Stored data entries
········
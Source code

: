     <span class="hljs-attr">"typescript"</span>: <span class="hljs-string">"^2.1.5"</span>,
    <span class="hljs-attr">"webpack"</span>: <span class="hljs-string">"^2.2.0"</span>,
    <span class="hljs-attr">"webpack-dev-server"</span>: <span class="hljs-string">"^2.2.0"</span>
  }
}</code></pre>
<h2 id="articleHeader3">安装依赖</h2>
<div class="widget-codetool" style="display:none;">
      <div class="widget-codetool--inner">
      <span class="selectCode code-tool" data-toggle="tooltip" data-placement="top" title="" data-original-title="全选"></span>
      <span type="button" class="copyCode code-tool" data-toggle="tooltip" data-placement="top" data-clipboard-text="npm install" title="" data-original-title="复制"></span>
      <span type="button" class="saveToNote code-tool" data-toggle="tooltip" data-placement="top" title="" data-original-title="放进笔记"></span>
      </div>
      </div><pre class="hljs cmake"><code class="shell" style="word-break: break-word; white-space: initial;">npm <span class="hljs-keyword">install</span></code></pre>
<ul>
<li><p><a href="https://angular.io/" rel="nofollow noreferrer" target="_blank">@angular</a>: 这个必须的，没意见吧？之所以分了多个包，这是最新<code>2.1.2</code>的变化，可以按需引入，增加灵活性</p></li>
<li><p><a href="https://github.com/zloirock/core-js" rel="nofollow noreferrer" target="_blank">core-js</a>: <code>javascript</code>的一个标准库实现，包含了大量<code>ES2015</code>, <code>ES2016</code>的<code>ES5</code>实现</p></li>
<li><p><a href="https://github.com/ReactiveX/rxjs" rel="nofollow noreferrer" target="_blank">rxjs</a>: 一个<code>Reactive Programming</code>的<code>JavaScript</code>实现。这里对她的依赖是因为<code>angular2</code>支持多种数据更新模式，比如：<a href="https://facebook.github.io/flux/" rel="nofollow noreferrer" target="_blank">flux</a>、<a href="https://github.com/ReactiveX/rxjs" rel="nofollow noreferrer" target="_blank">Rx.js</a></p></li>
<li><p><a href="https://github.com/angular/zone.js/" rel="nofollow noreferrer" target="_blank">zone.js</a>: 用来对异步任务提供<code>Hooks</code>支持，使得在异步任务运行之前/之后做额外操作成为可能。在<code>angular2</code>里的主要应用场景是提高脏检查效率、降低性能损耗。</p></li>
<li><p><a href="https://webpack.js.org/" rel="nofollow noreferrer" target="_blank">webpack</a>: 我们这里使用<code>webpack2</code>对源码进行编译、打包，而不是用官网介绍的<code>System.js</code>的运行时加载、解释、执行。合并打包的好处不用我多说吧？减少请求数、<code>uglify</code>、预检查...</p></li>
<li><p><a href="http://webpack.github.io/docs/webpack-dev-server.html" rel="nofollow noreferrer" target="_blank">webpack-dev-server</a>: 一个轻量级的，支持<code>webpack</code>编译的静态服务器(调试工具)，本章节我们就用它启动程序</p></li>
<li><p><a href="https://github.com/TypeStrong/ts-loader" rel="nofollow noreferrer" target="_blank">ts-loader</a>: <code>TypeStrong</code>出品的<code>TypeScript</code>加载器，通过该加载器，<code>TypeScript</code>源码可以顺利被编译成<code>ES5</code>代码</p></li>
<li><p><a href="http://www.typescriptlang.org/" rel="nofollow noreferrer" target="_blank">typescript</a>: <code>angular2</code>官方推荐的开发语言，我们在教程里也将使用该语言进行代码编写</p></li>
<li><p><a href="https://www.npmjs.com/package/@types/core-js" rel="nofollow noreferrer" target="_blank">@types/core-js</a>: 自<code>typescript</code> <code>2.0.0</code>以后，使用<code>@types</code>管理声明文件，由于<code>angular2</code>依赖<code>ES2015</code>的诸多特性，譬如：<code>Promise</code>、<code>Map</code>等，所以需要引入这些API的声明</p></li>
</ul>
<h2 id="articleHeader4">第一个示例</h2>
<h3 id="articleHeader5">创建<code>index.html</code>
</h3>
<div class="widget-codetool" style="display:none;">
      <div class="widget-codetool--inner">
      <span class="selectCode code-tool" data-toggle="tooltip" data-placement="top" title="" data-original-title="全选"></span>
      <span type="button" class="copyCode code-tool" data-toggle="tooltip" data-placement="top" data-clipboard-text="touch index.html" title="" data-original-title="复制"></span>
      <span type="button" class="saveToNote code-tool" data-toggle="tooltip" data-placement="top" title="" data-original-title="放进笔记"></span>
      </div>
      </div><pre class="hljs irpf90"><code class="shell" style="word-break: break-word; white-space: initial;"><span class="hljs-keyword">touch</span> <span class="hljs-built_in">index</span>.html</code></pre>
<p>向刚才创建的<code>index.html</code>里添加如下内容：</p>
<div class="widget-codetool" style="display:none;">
········
### TO DO
A complete, exact repeat of the records is the required answer.

### RESPONSE TO THE TASK
Source code

:     <span class="hljs-attr">"typescript"</span>: <span class="hljs-string">"^2.1.5"</span>,
    <span class="hljs-attr">"webpack"</span>: <span class="hljs-string">"^2.2.0"</span>,
    <span class="hljs-attr">"webpack-dev-server"</span>: <span class="hljs-string">"^2.2.0"</span>
  }
}</code></pre>
<h2 id="articleHeader3">安装依赖</h2>
<div class="widget-codetool" style="display:none;">
      <div class="widget-codetool--inner">
      <span class="selectCode code-tool" data-toggle="tooltip" data-placement="top" title="" data-original-title="全选"></span>
      <span type="button" class="copyCode code-tool" data-toggle="tooltip" data-placement="top" data-clipboard-text="npm install" title="" data-original-title="复制"></span>
      <span type="button" class="saveToNote code-tool" data-toggle="tooltip" data-placement="top" title="" data-original-title="放进笔记"></span>
      </div>
      </div><pre class="hljs cmake"><code class="shell" style="word-break: break-word; white-space: initial;">npm <span class="hljs-keyword">install</span></code></pre>
<ul>
<li><p><a href="https://angular.io/" rel="nofollow noreferrer" target="_blank">@angular</a>: 这个必须的，没意见吧？之所以分了多个包，这是最新<code>2.1.2</code>的变化，可以按需引入，增加灵活性</p></li>
<li><p><a href="https://github.com/zloirock/core-js" rel="nofollow noreferrer" target="_blank">core-js</a>: <code>javascript</code>的一个标准库实现，包含了大量<code>ES2015</code>, <code>ES2016</code>的<code>ES5</code>实现</p></li>
<li><p><a href="https://github.com/ReactiveX/rxjs" rel="nofollow noreferrer" target="_blank">rxjs</a>: 一个<code>Reactive Programming</code>的<code>JavaScript</code>实现。这里对她的依赖是因为<code>angular2</code>支持多种数据更新模式，比如：<a href="https://facebook.github.io/flux/" rel="nofollow noreferrer" target="_blank">flux</a>、<a href="https://github.com/ReactiveX/rxjs" rel="nofollow noreferrer" target="_blank">Rx.js</a></p></li>
<li><p><a href="https://github.com/angular/zone.js/" rel="nofollow noreferrer" target="_blank">zone.js</a>: 用来对异步任务提供<code>Hooks</code>支持，使得在异步任务运行之前/之后做额外操作成为可能。在<code>angular2</code>里的主要应用场景是提高脏检查效率、降低性能损耗。</p></li>
<li><p><a href="https://webpack.js.org/" rel="nofollow noreferrer" target="_blank">webpack</a>: 我们这里使用<code>webpack2</code>对源码进行编译、打包，而不是用官网介绍的<code>System.js</code>的运行时加载、解释、执行。合并打包的好处不用我多说吧？减少请求数、<code>uglify</code>、预检查...</p></li>
<li><p><a href="http://webpack.github.io/docs/webpack-dev-server.html" rel="nofollow noreferrer" target="_blank">webpack-dev-server</a>: 一个轻量级的，支持<code>webpack</code>编译的静态服务器(调试工具)，本章节我们就用它启动程序</p></li>
<li><p><a href="https://github.com/TypeStrong/ts-loader" rel="nofollow noreferrer" target="_blank">ts-loader</a>: <code>TypeStrong</code>出品的<code>TypeScript</code>加载器，通过该加载器，<code>TypeScript</code>源码可以顺利被编译成<code>ES5</code>代码</p></li>
<li><p><a href="http://www.typescriptlang.org/" rel="nofollow noreferrer" target="_blank">typescript</a>: <code>angular2</code>官方推荐的开发语言，我们在教程里也将使用该语言进行代码编写</p></li>
<li><p><a href="https://www.npmjs.com/package/@types/core-js" rel="nofollow noreferrer" target="_blank">@types/core-js</a>: 自<code>typescript</code> <code>2.0.0</code>以后，使用<code>@types</code>管理声明文件，由于<code>angular2</code>依赖<code>ES2015</code>的诸多特性，譬如：<code>Promise</code>、<code>Map</code>等，所以需要引入这些API的声明</p></li>
</ul>
<h2 id="articleHeader4">第一个示例</h2>
<h3 id="articleHeader5">创建<code>index.html</code>
</h3>
<div class="widget-codetool" style="display:none;">
      <div class="widget-codetool--inner">
      <span class="selectCode code-tool" data-toggle="tooltip" data-placement="top" title="" data-original-title="全选"></span>
      <span type="button" class="copyCode code-tool" data-toggle="tooltip" data-placement="top" data-clipboard-text="touch index.html" title="" data-original-title="复制"></span>
      <span type="button" class="saveToNote code-tool" data-toggle="tooltip" data-placement="top" title="" data-original-title="放进笔记"></span>
      </div>
      </div><pre class="hljs irpf90"><code class="shell" style="word-break: break-word; white-space: initial;"><span class="hljs-keyword">touch</span> <span class="hljs-built_in">index</span>.html</code></pre>
<p>向刚才创建的<code>index.html</code>里添加如下内容：</p>
<div class="widget-codetool" style="display:none;">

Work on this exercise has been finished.